Databricks Zip File Validation

In many IoT systems, you will receive feeds that are in a zip format. Sometimes they are empty. We want to validate they contain a file before we start processing them because it involves moving the file around different file systems, running a shell command, and more. See here.

In this example, we have loaded the zip files into Azure Data Lake Gen2. Next, we read through the folder and determine if any zip files are empty. Since PySpark doesn’t natively support zip files, we must validate another way (i.e. without using TRY). We also don’t want to unzip all the files and check for matching CSV files. The approach we want to use is to process the zip file as a binary file.
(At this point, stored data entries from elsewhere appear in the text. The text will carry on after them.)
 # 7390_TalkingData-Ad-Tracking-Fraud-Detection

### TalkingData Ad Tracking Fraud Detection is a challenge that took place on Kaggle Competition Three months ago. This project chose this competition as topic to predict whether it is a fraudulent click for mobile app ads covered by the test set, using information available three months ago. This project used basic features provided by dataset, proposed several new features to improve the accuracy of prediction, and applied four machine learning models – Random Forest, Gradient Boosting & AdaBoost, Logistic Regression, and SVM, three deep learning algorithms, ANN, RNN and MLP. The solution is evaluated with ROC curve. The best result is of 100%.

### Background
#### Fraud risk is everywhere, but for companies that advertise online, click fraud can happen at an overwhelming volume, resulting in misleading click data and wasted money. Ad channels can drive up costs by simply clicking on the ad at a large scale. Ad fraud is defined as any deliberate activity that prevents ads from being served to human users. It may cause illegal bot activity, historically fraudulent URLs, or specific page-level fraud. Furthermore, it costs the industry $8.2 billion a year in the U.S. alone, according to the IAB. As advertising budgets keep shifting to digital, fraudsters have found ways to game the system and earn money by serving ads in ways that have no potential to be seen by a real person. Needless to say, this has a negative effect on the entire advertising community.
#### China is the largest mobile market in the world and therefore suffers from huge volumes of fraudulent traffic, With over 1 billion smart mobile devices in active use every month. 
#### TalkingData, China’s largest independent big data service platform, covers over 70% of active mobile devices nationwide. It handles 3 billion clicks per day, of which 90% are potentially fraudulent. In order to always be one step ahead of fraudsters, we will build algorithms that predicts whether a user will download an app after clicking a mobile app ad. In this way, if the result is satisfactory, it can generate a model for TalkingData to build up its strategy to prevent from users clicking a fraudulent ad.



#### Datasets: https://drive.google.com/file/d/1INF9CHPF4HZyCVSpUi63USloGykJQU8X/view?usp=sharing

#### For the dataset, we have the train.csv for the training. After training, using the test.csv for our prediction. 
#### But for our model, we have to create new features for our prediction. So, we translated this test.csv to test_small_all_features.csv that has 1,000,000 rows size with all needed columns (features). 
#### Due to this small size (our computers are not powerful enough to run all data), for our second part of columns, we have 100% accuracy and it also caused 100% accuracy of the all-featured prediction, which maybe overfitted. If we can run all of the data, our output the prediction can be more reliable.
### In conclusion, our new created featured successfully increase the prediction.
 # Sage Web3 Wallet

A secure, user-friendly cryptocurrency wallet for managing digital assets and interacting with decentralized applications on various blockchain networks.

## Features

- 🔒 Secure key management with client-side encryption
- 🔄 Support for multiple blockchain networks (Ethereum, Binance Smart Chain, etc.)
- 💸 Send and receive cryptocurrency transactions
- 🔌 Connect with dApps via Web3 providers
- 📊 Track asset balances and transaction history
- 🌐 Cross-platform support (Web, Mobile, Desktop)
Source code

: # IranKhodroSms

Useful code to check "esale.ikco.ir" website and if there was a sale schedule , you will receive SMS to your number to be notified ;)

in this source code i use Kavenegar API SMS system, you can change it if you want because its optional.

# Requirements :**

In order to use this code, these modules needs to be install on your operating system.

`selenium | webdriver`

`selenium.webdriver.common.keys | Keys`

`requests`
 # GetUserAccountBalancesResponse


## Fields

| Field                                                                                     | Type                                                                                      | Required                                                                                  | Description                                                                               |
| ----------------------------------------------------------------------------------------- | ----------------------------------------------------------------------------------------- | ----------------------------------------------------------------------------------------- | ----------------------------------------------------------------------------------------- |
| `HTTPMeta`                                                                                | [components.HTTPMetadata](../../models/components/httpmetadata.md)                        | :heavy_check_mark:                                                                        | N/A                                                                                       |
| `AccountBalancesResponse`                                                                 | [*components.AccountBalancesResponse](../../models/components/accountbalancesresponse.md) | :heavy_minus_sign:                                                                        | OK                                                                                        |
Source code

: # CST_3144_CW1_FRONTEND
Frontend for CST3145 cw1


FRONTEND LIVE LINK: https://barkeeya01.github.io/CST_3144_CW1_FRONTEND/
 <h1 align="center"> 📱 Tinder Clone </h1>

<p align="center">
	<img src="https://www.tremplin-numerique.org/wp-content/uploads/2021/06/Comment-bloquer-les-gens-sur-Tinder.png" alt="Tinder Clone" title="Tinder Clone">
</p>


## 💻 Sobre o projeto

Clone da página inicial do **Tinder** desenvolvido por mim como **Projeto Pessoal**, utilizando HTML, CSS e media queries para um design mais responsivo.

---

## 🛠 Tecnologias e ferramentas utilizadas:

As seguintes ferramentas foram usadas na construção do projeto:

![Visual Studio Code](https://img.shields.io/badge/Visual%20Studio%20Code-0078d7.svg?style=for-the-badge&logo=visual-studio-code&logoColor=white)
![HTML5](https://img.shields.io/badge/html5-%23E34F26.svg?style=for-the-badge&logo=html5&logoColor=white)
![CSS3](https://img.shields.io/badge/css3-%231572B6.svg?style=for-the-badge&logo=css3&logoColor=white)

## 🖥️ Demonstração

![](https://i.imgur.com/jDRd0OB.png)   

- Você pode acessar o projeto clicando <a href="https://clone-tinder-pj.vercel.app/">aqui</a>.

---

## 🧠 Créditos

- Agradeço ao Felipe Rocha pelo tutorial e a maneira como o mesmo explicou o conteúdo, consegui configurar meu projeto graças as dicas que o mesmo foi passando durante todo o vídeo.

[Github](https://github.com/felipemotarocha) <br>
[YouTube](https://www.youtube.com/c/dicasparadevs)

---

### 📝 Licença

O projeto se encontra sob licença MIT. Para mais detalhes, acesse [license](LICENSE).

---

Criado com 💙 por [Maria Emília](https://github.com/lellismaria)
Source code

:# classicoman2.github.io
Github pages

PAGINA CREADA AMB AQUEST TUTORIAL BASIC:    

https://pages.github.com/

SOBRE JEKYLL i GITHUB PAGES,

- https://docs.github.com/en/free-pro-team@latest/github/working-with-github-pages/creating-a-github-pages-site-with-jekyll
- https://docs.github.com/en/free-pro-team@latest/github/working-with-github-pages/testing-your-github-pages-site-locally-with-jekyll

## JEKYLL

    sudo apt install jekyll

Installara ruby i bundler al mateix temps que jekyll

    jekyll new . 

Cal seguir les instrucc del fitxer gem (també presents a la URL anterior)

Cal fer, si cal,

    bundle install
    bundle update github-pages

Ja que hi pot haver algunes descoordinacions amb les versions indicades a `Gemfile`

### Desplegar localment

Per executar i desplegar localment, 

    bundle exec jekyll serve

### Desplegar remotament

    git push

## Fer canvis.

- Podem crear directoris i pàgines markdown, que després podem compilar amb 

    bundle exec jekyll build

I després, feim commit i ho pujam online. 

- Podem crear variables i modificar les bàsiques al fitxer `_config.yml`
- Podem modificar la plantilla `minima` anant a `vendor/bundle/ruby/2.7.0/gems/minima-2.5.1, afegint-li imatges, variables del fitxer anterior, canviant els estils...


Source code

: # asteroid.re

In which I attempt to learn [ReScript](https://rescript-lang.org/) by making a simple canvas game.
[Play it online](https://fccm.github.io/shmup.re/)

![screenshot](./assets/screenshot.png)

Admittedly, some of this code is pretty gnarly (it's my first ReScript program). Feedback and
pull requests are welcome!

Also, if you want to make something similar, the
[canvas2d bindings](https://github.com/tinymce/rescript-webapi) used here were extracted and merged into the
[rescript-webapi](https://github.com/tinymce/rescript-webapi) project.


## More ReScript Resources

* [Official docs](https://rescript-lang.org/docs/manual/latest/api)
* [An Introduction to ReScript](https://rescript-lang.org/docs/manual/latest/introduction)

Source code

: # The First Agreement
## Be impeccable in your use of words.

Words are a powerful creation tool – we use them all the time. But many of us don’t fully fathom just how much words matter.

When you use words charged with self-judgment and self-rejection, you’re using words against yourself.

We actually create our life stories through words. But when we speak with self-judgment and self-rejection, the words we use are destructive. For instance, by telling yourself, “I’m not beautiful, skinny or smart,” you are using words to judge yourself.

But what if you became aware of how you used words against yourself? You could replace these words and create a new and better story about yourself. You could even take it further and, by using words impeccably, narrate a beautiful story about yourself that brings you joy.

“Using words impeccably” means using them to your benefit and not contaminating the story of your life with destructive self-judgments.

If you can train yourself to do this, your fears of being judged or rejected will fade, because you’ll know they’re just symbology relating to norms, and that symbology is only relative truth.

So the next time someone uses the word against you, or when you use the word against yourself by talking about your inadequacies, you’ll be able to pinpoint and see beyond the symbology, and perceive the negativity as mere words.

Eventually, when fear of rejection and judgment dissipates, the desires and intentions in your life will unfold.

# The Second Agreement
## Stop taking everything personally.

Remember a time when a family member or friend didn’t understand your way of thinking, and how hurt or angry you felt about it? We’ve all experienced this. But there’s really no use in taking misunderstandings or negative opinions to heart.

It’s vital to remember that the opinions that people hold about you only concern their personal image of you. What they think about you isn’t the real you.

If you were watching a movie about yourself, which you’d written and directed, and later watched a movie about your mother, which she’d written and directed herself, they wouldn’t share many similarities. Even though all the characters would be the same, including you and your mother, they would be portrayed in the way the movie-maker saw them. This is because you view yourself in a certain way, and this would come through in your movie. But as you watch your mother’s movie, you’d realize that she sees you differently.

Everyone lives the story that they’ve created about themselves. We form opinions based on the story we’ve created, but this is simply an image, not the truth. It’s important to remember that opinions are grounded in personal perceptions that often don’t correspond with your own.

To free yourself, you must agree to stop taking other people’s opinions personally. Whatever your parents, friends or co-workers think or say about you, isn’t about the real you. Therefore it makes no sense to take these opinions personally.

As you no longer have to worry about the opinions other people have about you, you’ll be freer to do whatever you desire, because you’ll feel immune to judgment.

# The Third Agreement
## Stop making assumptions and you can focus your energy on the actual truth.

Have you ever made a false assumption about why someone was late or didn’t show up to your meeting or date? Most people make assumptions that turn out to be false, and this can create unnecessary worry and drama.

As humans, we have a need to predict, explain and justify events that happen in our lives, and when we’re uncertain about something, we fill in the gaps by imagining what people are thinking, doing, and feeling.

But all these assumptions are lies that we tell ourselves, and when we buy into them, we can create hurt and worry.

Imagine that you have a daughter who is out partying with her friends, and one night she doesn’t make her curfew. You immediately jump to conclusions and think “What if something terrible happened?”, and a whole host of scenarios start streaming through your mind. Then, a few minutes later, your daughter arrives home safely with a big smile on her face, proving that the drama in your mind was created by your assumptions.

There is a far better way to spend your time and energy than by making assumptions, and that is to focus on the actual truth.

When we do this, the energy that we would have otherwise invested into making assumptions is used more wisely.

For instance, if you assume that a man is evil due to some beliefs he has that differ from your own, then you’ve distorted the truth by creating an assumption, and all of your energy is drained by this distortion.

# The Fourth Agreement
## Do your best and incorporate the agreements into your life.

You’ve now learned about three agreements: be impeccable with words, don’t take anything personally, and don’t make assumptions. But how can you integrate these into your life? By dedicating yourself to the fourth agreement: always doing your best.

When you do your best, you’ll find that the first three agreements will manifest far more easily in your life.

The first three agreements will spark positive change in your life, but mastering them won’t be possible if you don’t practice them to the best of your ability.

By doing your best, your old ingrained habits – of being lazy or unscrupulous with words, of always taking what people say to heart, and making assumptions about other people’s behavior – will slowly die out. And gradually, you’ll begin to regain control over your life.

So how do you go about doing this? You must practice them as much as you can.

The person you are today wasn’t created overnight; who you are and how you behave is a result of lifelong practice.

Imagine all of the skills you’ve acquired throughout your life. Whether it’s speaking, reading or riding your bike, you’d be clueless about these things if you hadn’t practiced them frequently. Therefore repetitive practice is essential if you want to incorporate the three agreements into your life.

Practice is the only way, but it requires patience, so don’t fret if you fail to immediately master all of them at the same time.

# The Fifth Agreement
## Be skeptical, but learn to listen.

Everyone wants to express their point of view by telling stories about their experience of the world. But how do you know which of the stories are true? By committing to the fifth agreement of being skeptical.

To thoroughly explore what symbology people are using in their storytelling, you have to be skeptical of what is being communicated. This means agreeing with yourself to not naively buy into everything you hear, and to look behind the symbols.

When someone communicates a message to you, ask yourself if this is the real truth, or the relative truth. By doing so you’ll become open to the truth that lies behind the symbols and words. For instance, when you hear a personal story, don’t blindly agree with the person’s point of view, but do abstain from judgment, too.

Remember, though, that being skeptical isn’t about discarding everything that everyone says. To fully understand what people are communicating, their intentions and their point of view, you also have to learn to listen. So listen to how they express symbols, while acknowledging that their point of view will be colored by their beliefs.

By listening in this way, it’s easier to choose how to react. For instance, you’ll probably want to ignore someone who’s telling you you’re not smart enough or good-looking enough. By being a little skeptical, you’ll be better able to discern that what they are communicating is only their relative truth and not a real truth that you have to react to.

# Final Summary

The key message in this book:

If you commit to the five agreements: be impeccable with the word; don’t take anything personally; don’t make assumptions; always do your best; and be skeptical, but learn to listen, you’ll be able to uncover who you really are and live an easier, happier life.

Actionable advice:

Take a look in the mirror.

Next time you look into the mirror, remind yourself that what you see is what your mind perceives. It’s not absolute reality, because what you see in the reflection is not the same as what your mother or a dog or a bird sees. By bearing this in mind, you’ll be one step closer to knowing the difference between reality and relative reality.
We have two test files. MyBigData.zip, which contains a CSV file, and RunningOnEmpty.zip, which is empty. Let’s read them and see what the difference is.

PySpark

goodpath=”/mnt/Logfiles/Test/MyBigData.zip”
rdd = sc.binaryFiles(goodpath)
print(rdd.collect())

Output (first line)

[(‘dbfs:/mnt/Logfiles/Test/MyBigData.zip’, b’PK\x03\x04\n\x00\x00\x00\x00\x00wp\xffN\x161~\x84\x1b\x00\x00\x00\x1b\x00\x00\x00\r\x00\x00\x00MyBigData.csvTitle\r\n”Running on Empt

PySpark

badpath=”/mnt/Logfiles/Test/RunningOnEmpty.zip”
rdd = sc.binaryFiles(badpath)
print(rdd.collect())

Output

[(‘dbfs:/mnt/Logfiles/Test/RunningOnEmpty.zip’, b’PK\x05\x06\x00\x00\x00\x00\x00\x00\x00\x00\x00\x00\x00\x00\x00\x00\x00\x00\x00\x00')]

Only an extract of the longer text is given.